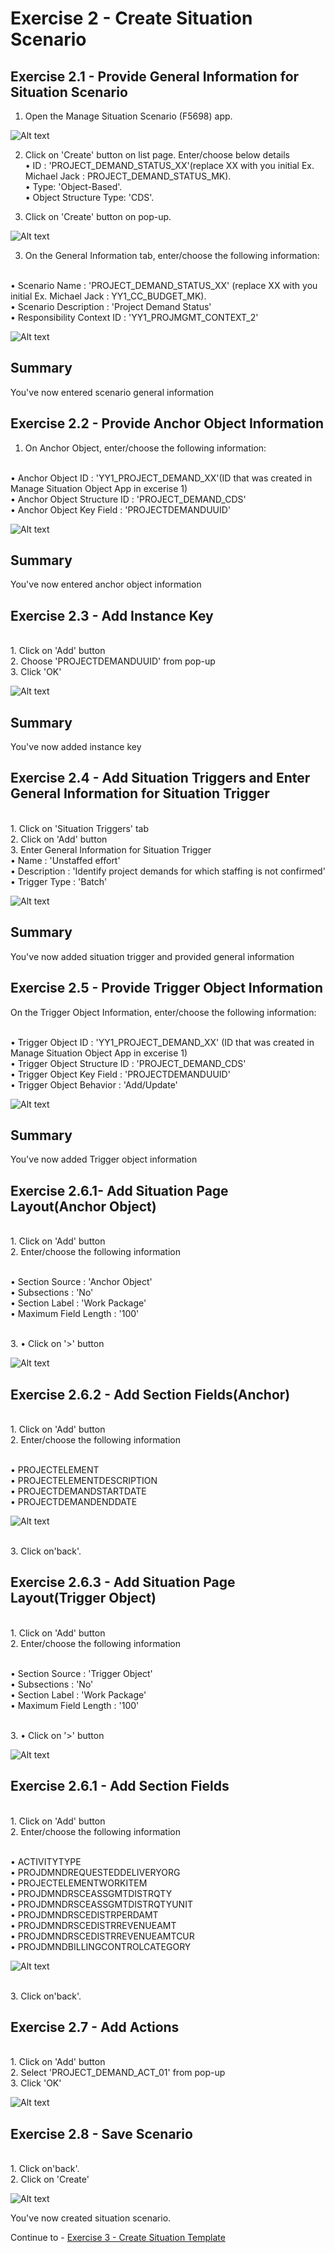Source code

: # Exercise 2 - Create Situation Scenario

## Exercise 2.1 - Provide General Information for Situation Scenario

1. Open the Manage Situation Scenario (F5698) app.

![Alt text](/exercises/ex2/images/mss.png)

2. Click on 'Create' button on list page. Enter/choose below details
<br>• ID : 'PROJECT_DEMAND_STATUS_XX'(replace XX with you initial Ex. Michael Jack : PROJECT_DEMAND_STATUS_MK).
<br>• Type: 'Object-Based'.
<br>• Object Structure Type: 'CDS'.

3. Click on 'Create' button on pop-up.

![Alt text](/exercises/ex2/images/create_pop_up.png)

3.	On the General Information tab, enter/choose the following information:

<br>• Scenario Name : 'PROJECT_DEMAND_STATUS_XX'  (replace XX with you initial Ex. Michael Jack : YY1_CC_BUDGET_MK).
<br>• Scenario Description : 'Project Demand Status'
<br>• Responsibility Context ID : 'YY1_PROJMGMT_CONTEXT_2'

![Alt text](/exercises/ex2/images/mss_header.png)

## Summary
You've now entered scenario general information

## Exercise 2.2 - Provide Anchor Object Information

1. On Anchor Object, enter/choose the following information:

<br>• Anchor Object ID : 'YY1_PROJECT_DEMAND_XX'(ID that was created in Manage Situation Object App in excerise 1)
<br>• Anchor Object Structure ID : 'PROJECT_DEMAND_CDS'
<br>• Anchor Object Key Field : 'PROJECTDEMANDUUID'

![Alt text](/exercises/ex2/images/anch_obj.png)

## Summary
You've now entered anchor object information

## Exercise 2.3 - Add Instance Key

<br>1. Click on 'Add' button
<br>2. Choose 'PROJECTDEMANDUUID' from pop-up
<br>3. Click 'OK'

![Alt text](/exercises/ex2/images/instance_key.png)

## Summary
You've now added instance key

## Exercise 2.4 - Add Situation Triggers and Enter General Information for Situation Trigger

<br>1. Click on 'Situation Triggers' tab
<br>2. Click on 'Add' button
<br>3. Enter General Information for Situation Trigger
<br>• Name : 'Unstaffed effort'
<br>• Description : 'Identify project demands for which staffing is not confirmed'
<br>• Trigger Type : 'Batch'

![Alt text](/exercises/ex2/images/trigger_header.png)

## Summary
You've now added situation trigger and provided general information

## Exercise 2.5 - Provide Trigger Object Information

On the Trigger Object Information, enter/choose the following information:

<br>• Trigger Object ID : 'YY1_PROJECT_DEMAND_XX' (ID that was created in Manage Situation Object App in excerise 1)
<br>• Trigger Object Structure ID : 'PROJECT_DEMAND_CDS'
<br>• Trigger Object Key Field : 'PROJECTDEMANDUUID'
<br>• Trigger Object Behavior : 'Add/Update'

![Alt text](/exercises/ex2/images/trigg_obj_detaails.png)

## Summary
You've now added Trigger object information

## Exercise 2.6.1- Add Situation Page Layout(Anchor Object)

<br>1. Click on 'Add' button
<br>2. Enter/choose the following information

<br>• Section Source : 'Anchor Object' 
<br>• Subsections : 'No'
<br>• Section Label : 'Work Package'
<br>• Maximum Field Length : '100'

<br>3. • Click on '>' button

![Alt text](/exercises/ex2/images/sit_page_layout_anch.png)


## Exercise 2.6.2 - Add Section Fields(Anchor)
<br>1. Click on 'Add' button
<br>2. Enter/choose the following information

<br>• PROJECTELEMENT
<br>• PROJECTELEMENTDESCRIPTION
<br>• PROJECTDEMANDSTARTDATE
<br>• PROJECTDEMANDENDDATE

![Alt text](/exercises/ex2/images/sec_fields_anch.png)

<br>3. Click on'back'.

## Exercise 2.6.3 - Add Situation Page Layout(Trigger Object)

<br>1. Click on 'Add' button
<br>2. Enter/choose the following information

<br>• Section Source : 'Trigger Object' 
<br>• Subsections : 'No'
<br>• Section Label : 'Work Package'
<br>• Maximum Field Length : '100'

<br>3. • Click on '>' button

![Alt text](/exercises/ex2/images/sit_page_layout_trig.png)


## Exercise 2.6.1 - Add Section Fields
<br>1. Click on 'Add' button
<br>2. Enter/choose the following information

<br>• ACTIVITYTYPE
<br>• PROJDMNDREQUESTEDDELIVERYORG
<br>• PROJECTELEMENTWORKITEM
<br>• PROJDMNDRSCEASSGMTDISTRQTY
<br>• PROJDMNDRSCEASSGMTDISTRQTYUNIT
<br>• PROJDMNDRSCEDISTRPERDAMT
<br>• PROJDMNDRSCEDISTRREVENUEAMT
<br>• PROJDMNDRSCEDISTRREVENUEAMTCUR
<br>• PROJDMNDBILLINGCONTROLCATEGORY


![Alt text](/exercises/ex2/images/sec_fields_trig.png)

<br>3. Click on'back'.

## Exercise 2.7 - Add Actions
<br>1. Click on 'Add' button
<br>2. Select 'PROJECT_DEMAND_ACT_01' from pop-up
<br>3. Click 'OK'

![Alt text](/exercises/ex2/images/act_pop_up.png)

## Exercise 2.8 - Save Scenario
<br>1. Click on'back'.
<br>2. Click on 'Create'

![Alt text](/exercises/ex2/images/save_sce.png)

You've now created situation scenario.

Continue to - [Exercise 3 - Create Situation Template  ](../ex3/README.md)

---

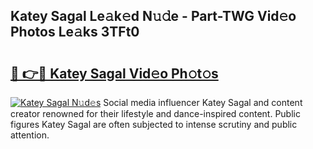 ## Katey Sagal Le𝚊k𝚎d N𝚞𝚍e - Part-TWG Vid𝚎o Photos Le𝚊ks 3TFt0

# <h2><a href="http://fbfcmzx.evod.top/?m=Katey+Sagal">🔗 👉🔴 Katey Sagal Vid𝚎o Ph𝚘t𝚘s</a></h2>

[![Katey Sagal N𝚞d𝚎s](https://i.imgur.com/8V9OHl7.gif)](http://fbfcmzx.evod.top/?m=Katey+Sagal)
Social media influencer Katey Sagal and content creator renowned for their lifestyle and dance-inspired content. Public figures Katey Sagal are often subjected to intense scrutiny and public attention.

...

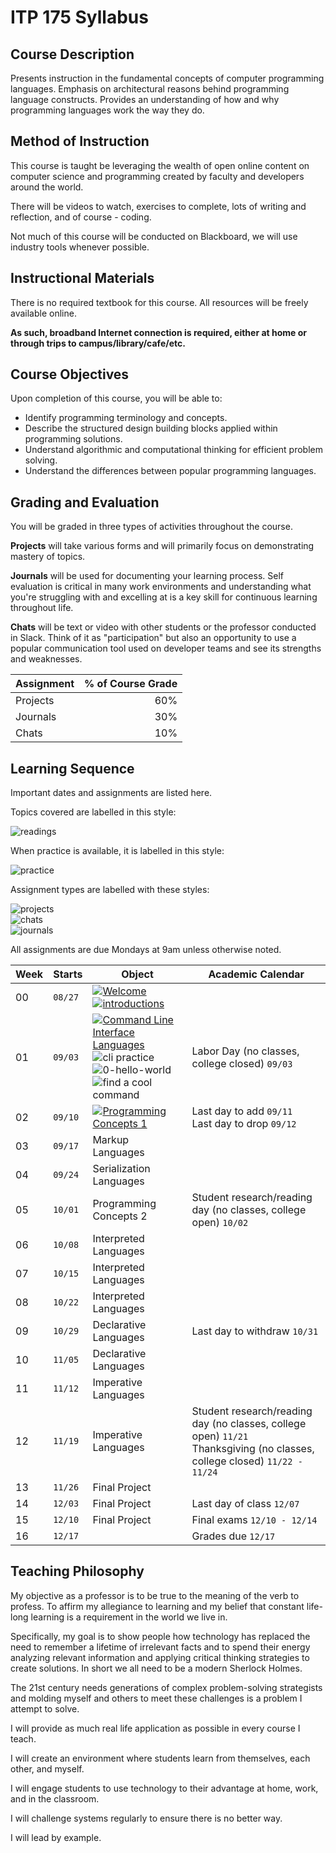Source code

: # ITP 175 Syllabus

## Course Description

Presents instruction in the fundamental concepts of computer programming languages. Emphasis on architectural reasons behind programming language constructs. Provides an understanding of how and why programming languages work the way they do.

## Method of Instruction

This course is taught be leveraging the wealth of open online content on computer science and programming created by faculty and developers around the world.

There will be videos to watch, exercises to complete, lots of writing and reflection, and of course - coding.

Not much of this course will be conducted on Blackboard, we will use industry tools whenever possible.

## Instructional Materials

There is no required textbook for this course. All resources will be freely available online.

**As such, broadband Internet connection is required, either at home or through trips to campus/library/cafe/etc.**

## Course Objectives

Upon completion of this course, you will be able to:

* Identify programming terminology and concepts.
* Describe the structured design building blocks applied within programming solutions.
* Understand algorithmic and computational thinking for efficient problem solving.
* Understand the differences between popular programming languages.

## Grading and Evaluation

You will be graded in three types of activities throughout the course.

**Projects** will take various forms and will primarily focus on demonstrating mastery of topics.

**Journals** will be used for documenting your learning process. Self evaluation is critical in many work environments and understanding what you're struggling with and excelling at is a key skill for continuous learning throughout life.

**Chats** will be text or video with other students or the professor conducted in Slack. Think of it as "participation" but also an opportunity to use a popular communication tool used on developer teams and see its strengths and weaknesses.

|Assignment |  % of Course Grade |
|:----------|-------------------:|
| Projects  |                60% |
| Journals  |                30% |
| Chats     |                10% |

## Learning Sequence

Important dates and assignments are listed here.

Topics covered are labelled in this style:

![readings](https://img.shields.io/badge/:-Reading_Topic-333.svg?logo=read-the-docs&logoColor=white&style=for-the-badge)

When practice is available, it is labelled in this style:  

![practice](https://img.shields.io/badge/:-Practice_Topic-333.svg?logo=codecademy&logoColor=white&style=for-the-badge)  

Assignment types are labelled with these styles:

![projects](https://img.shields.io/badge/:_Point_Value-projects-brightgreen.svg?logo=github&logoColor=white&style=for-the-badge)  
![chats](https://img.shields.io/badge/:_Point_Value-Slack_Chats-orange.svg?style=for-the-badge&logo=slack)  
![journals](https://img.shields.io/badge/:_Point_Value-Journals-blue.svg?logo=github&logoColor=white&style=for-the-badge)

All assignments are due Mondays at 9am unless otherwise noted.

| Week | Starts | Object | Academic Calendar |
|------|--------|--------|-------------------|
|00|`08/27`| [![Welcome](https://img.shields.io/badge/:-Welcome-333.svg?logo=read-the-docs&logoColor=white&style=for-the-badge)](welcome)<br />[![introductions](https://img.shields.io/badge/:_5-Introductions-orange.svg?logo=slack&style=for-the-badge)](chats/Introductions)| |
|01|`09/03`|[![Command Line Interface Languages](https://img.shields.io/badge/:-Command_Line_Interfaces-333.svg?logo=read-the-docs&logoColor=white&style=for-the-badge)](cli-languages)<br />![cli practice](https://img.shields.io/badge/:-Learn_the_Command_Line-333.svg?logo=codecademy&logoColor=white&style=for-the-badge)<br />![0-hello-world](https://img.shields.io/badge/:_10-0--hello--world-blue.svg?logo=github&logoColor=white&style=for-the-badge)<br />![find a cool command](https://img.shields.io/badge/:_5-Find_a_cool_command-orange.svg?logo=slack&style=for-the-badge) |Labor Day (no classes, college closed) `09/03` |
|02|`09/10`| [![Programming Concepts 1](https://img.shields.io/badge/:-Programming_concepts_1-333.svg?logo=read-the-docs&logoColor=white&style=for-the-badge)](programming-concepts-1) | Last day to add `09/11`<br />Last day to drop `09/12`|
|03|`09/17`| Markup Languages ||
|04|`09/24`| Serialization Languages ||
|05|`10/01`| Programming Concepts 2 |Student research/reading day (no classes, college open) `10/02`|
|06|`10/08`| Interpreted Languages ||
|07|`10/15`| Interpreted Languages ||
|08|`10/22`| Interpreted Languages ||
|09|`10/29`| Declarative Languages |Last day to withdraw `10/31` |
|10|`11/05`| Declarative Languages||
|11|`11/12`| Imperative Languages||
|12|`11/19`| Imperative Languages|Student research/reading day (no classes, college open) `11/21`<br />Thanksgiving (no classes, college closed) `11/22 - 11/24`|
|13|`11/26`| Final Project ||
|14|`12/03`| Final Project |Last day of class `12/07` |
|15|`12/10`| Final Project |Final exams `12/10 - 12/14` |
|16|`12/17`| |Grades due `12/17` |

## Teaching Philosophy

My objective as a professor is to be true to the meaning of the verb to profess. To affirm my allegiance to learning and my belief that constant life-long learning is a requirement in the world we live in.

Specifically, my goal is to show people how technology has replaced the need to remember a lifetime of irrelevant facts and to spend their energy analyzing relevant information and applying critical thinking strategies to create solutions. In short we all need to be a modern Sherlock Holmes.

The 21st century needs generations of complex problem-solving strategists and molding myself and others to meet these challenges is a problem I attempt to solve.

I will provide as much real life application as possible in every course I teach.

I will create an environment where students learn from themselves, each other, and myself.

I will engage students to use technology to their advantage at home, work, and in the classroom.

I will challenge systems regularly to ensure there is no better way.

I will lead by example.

**Aim of the task:** Starting at the line with "<br>• Anchor Object ID" and ending at the line with "You've now added instance key", print each line of the listing above exactly, with no other lines.

**Task answer:**
<br>• Anchor Object ID : 'YY1_PROJECT_DEMAND_XX'(ID that was created in Manage Situation Object App in excerise 1)
<br>• Anchor Object Structure ID : 'PROJECT_DEMAND_CDS'
<br>• Anchor Object Key Field : 'PROJECTDEMANDUUID'

![Alt text](/exercises/ex2/images/anch_obj.png)

## Summary
You've now entered anchor object information

## Exercise 2.3 - Add Instance Key

<br>1. Click on 'Add' button
<br>2. Choose 'PROJECTDEMANDUUID' from pop-up
<br>3. Click 'OK'

![Alt text](/exercises/ex2/images/instance_key.png)

## Summary
You've now added instance key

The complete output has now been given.